Of the lines in the data below, write out exactly those from the one holding "## racing.py main functions" through the one holding "Type in your terminal", both included.

------ Data for processing

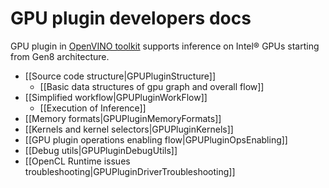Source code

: # GPU plugin developers docs

GPU plugin in [OpenVINO toolkit](https://github.com/openvinotoolkit/openvino) supports inference on Intel® GPUs starting from Gen8 architecture.

- [[Source code structure|GPUPluginStructure]]
    - [[Basic data structures of gpu graph and overall flow]]
- [[Simplified workflow|GPUPluginWorkFlow]]
    - [[Execution of Inference]]
- [[Memory formats|GPUPluginMemoryFormats]]
- [[Kernels and kernel selectors|GPUPluginKernels]]
- [[GPU plugin operations enabling flow|GPUPluginOpsEnabling]]
- [[Debug utils|GPUPluginDebugUtils]]
- [[OpenCL Runtime issues troubleshooting|GPUPluginDriverTroubleshooting]]
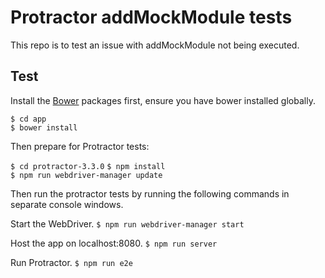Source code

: Protractor addMockModule tests
==============================

This repo is to test an issue with addMockModule not being executed.

Test
----

Install the [Bower](https://bower.io) packages first, ensure you have bower installed globally.

`$ cd app`  
`$ bower install`

Then prepare for Protractor tests:

`$ cd protractor-3.3.0`
`$ npm install`  
`$ npm run webdriver-manager update`

Then run the protractor tests by running the following commands in separate console windows.

Start the WebDriver.
`$ npm run webdriver-manager start`

Host the app on localhost:8080.
`$ npm run server`

Run Protractor.
`$ npm run e2e`
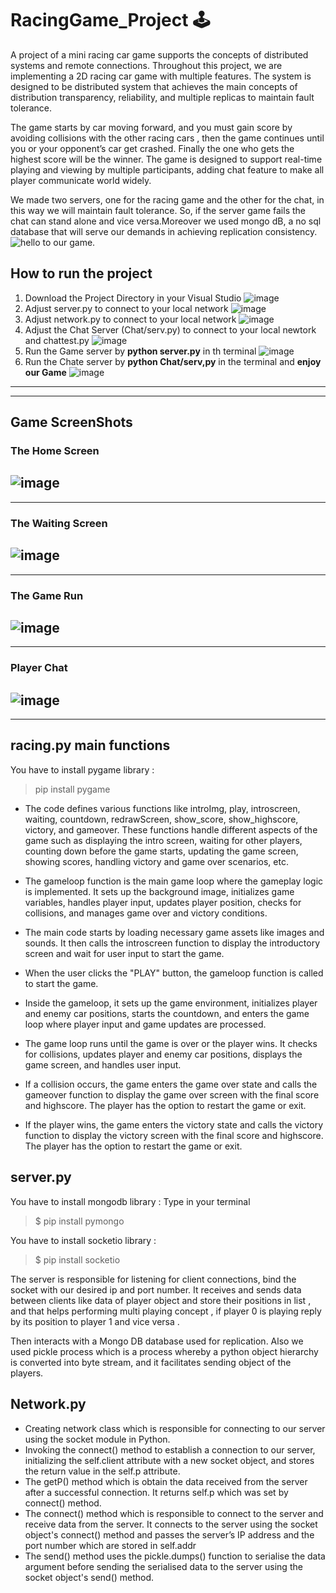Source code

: 
# RacingGame_Project 🕹️

A project of a mini racing car game supports the concepts of distributed systems and remote connections.
Throughout this project, we are implementing a 2D racing car game with multiple features.
The system is designed to be distributed system that achieves the main concepts of distribution transparency, reliability, and multiple replicas to maintain fault tolerance.

The game starts by car moving forward, and you must gain score by avoiding collisions with the other racing cars , then the game continues until you or your opponent’s car get crashed. Finally the one who gets the highest score will be the winner.
The game is designed to support real-time playing and viewing by multiple participants, adding chat feature to make all player communicate world widely.

We made two servers, one for the racing game and the other for the chat, in this way we will maintain fault tolerance. So, if the server game fails the chat can stand alone and vice versa.Moreover we used mongo dB, a no sql database that will serve our demands in achieving replication consistency.
![hello to our game.](https://drive.google.com/file/d/1TWDSudZXq6VnW7k5M5lY_T863IuMEsdM/view)

## How to run the project
1) Download the Project Directory in your Visual Studio
![image](https://github.com/Shaimaa-moh/Distributed_Project/assets/67200068/d69f6b58-fbb2-4101-bcc0-bce96810bd3d)
2) Adjust server.py to connect to your local network
![image](https://github.com/Shaimaa-moh/Distributed_Project/assets/67200068/9e264752-e9c7-43b9-9091-64348be01272)
3) Adjust network.py to connect to your local network
![image](https://github.com/Shaimaa-moh/Distributed_Project/assets/67200068/b37d5afd-d158-40bc-8a35-820f308ef58e)
4) Adjust the Chat Server (Chat/serv.py) to connect to your local newtork and chattest.py
![image](https://github.com/Shaimaa-moh/Distributed_Project/assets/67200068/29c8e80f-d11a-4076-b884-ec9bc238ffbc)
5) Run the Game server by **python server.py** in th terminal
![image](https://github.com/Shaimaa-moh/Distributed_Project/assets/67200068/ee4109f3-095d-4753-81ba-2fce5c8992a9)
6) Run the Chate server by **python Chat/serv,py** in the terminal and **enjoy our Game**
![image](https://github.com/Shaimaa-moh/Distributed_Project/assets/67200068/6ab02c58-5714-4978-8e46-469b71515a82)

---
---



## Game ScreenShots
### The Home Screen
![image](https://github.com/Shaimaa-moh/Distributed_Project/assets/67200068/83374a2c-0462-4b11-8c5c-fd4d4a882a8a)
---
---
### The Waiting Screen
![image](https://github.com/Shaimaa-moh/Distributed_Project/assets/67200068/9f69902b-397e-47d6-a400-8c600e22f489)
---
---
### The Game Run
![image](https://github.com/Shaimaa-moh/Distributed_Project/assets/67200068/161d37f2-24a9-4cef-ba1c-b682e46069fc)
---
---
### Player Chat
![image](https://github.com/Shaimaa-moh/Distributed_Project/assets/67200068/228fb288-5676-4b09-9e36-dc9d39b34fa8)
---
---





## racing.py main functions
You have to install pygame library :
> pip install pygame

- The code defines various functions like introImg, play, introscreen, waiting, countdown, redrawScreen, show_score, show_highscore, victory, and gameover. These functions handle different aspects of the game such as displaying the intro screen, waiting for other players, counting down before the game starts, updating the game screen, showing scores, handling victory and game over scenarios, etc.
   
- The gameloop function is the main game loop where the gameplay logic is implemented. It sets up the background image, initializes game variables, handles player input, updates player position, checks for collisions, and manages game over and victory conditions.
   
- The main code starts by loading necessary game assets like images and sounds. It then calls the introscreen function to display the introductory screen and wait for user input to start the game.
   
- When the user clicks the "PLAY" button, the gameloop function is called to start the game.
   
- Inside the gameloop, it sets up the game environment, initializes player and enemy car positions, starts the countdown, and enters the game loop where player input and game updates are processed.
   
- The game loop runs until the game is over or the player wins. It checks for collisions, updates player and enemy car positions, displays the game screen, and handles user input.
    
- If a collision occurs, the game enters the game over state and calls the gameover function to display the game over screen with the final score and highscore. The player has the option to restart the game or exit.
    
- If the player wins, the game enters the victory state and calls the victory function to display the victory screen with the final score and highscore. The player has the option to restart the game or exit.
   
## server.py
You have to install mongodb library :
Type in your terminal 
> $ pip install pymongo 

You have to install socketio library :
> $ pip install socketio

The server is responsible for listening for client connections, bind the socket with our desired ip and port number. It receives and sends data between clients like data of player object and store their positions in list , and that helps performing multi playing concept , if player  0  is playing reply  by  its position to player 1  and vice versa .

Then interacts with a Mongo DB database used for replication. Also we used pickle process which is a process whereby a python object hierarchy is converted into byte stream, and it facilitates sending object of the players.
 
## Network.py
- Creating network class which is responsible for connecting to our server using the socket module in Python.
- Invoking the connect() method to establish a connection to our server, initializing the self.client attribute with a new socket object, and stores the return value in the self.p attribute.
- The getP() method which is obtain the data received from the server after a successful connection. It returns self.p which was set by connect() method.
- The connect() method which is responsible to connect to the server and receive data from the server. It connects to the server using the socket object's connect() method and passes the server’s IP address and the port number which are stored in self.addr
- The send() method uses the pickle.dumps() function to serialise the data argument before sending the serialised data to the server using the socket object's send() method.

------------

[Answer area]
## racing.py main functions
You have to install pygame library :
> pip install pygame

- The code defines various functions like introImg, play, introscreen, waiting, countdown, redrawScreen, show_score, show_highscore, victory, and gameover. These functions handle different aspects of the game such as displaying the intro screen, waiting for other players, counting down before the game starts, updating the game screen, showing scores, handling victory and game over scenarios, etc.
   
- The gameloop function is the main game loop where the gameplay logic is implemented. It sets up the background image, initializes game variables, handles player input, updates player position, checks for collisions, and manages game over and victory conditions.
   
- The main code starts by loading necessary game assets like images and sounds. It then calls the introscreen function to display the introductory screen and wait for user input to start the game.
   
- When the user clicks the "PLAY" button, the gameloop function is called to start the game.
   
- Inside the gameloop, it sets up the game environment, initializes player and enemy car positions, starts the countdown, and enters the game loop where player input and game updates are processed.
   
- The game loop runs until the game is over or the player wins. It checks for collisions, updates player and enemy car positions, displays the game screen, and handles user input.
    
- If a collision occurs, the game enters the game over state and calls the gameover function to display the game over screen with the final score and highscore. The player has the option to restart the game or exit.
    
- If the player wins, the game enters the victory state and calls the victory function to display the victory screen with the final score and highscore. The player has the option to restart the game or exit.
   
## server.py
You have to install mongodb library :
Type in your terminal 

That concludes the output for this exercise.